Project: ML - Logistic Regression, Random Forests (Lending Club)


Problem:

  • Predict outcome of lending club loans to inform conservative investor from: stats on lenders & borrowers for approved and declined loan applications (loan amount, interest rate, employment length, income, installments)
  • Binary Classification (loan payed or defaulted) using LogisticRegression, KNNClassifier and RandomForestClassifier


Tools:

  • Feature Preparation, Selection and Engineering (transforming and processing):
    • drop columns that leak information about the future, don't affect borrower's ability to pay the loan, need to be clean up, require a lot of processing, contain redundant information
    • identify and clean the target colum (deal with inbalance in target with class_weight penalty)
    • identify numerical needing conversion
    • HMV: remove columns with more than 1% missing values, drop rows with missing values
    • categorical features
      • transform numerical to categorical (for those where numbers have no meaning)
      • identify text columns to make categorical:
        • only those with only a few unique values
        • remove low varianve columns (more than 95% of the values are the same)
      • deal with NaNs, then dummy code
    • reshufle DF
    • Feature Selection using RFECV
  • Models: Logistic Regression, KNN, Random Forest Classifier
  • Model validation and hyperparameter search: GridSearchCV, K-fold validation and predictions
  • Error Metrics: TPR and FPR, f1_score, recall_score, precision_score, accuracy and ROC_AUC


load defaults

In [2]:
import numpy as np
import pandas as pd
import seaborn as sns
import re
import requests 

%matplotlib inline
import matplotlib.pyplot as plt
from matplotlib.ticker import MultipleLocator
from matplotlib import rcParams
import matplotlib.dates as mdates
from datetime import datetime
from IPython.display import display, Math

from functions import *

plt.rcParams.update({'axes.titlepad': 20, 'font.size': 12, 'axes.titlesize':20})

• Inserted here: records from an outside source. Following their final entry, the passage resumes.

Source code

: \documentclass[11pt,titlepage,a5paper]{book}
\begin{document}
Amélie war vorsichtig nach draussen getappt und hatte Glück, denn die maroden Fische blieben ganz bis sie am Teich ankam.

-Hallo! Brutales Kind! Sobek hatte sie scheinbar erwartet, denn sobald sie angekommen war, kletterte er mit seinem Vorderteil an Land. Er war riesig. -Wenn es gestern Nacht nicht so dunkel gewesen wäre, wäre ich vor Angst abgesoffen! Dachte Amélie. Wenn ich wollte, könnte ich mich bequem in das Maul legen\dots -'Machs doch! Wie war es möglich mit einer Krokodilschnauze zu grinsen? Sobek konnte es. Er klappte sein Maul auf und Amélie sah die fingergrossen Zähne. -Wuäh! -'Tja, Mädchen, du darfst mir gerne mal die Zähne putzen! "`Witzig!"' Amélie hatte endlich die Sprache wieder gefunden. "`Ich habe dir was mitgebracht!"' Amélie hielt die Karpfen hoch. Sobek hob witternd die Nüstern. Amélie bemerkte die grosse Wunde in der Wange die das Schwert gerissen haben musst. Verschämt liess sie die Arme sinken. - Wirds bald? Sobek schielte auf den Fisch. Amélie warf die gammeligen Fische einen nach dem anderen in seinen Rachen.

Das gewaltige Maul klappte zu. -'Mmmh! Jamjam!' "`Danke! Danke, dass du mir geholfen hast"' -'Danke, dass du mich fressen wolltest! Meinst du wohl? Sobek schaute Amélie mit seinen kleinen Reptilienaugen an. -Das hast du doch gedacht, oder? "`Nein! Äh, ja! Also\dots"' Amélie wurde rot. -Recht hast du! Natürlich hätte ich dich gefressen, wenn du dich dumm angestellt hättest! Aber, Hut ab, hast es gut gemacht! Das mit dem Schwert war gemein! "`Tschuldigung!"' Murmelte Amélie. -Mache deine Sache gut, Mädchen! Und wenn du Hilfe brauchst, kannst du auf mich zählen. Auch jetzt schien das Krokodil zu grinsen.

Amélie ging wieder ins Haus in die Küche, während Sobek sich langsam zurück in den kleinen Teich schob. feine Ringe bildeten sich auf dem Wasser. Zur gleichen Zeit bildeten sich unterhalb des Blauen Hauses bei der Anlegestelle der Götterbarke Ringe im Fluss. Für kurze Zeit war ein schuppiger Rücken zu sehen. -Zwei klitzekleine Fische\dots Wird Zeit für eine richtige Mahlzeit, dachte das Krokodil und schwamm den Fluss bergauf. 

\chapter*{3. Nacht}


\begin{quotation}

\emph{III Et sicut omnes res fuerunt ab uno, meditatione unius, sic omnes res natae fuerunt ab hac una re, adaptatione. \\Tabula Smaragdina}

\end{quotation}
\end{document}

colors = [(0/255,107/255,164/255), (255/255, 128/255, 14/255), 'red', 'green', '#9E80BA', '#8EDB8E', '#58517A']
Ncolors = 10
color_map = plt.cm.Blues_r(np.linspace(0.2, 0.5, Ncolors))
#color_map = plt.cm.tab20c_r(np.linspace(0.2, 0.5, Ncolors))


#specific to this project
from sklearn.feature_selection import RFECV
from sklearn.model_selection import GridSearchCV, KFold, cross_val_predict

from sklearn.linear_model import LogisticRegression
from sklearn.ensemble import RandomForestClassifier
from sklearn.neighbors import KNeighborsClassifier

from sklearn.metrics import make_scorer, f1_score, recall_score, precision_score
from sklearn.metrics import classification_report, confusion_matrix

print("Defaults Loaded")
Defaults Loaded


Dataset: Lending Club stats

In [77]:
loans = pd.read_csv('./data/loans_2007.csv', low_memory=False)
display(loans.iloc[:3,:13])
print("Number of Columns: {:d}".format(len(loans.columns)))
id member_id loan_amnt funded_amnt funded_amnt_inv term int_rate installment grade sub_grade emp_title emp_length home_ownership
0 1077501 1296599.0 5000.0 5000.0 4975.0 36 months 10.65% 162.87 B B2 NaN 10+ years RENT
1 1077430 1314167.0 2500.0 2500.0 2500.0 60 months 15.27% 59.83 C C4 Ryder < 1 year RENT
2 1077175 1313524.0 2400.0 2400.0 2400.0 36 months 15.96% 84.33 C C5 NaN 10+ years RENT
Number of Columns: 52


1- Feature Preparation, Selection and Engineering:

  • identify and clean the target colum (lookout for class inbalance)
  • identify columns that:
    • leak information about the future (after he loan was funded)
    • don't affect the borrower's ability to pay back the loan
    • formatted poorly and need to be clean up
    • require more data or a lot of processing
    • contain redundant information
  • drop columns with only one unique value (after removing nan)
  • handle missing values:
    • remove columns with more than 1% missing values, keep employment length as it is likely a good predictor
    • drop rows with missing values
  • identify numerical needing conversion and extraneous columns
  • dummy coding for categorical features
    • transform numerical to categorical (for those where numbers have no meaning)
    • identify text columns to make categorical:
      • only those with only a few unique values
      • remove low varianve columns (more than 95% of the values are the same)
    • deal with NaNs, then dummy code

target column

  • loan_status is the only column that describes if the loan was paid in time, delayed or defaulted
  • it contains text values and needs to be converted to numerical
In [78]:
print(loans['loan_status'].value_counts())
Fully Paid                                             33136
Charged Off                                             5634
Does not meet the credit policy. Status:Fully Paid      1988
Current                                                  961
Does not meet the credit policy. Status:Charged Off      761
Late (31-120 days)                                        24
In Grace Period                                           20
Late (16-30 days)                                          8
Default                                                    3
Name: loan_status, dtype: int64

only fully paid and charged off characterize loans with a final outcome (the others are ongoing)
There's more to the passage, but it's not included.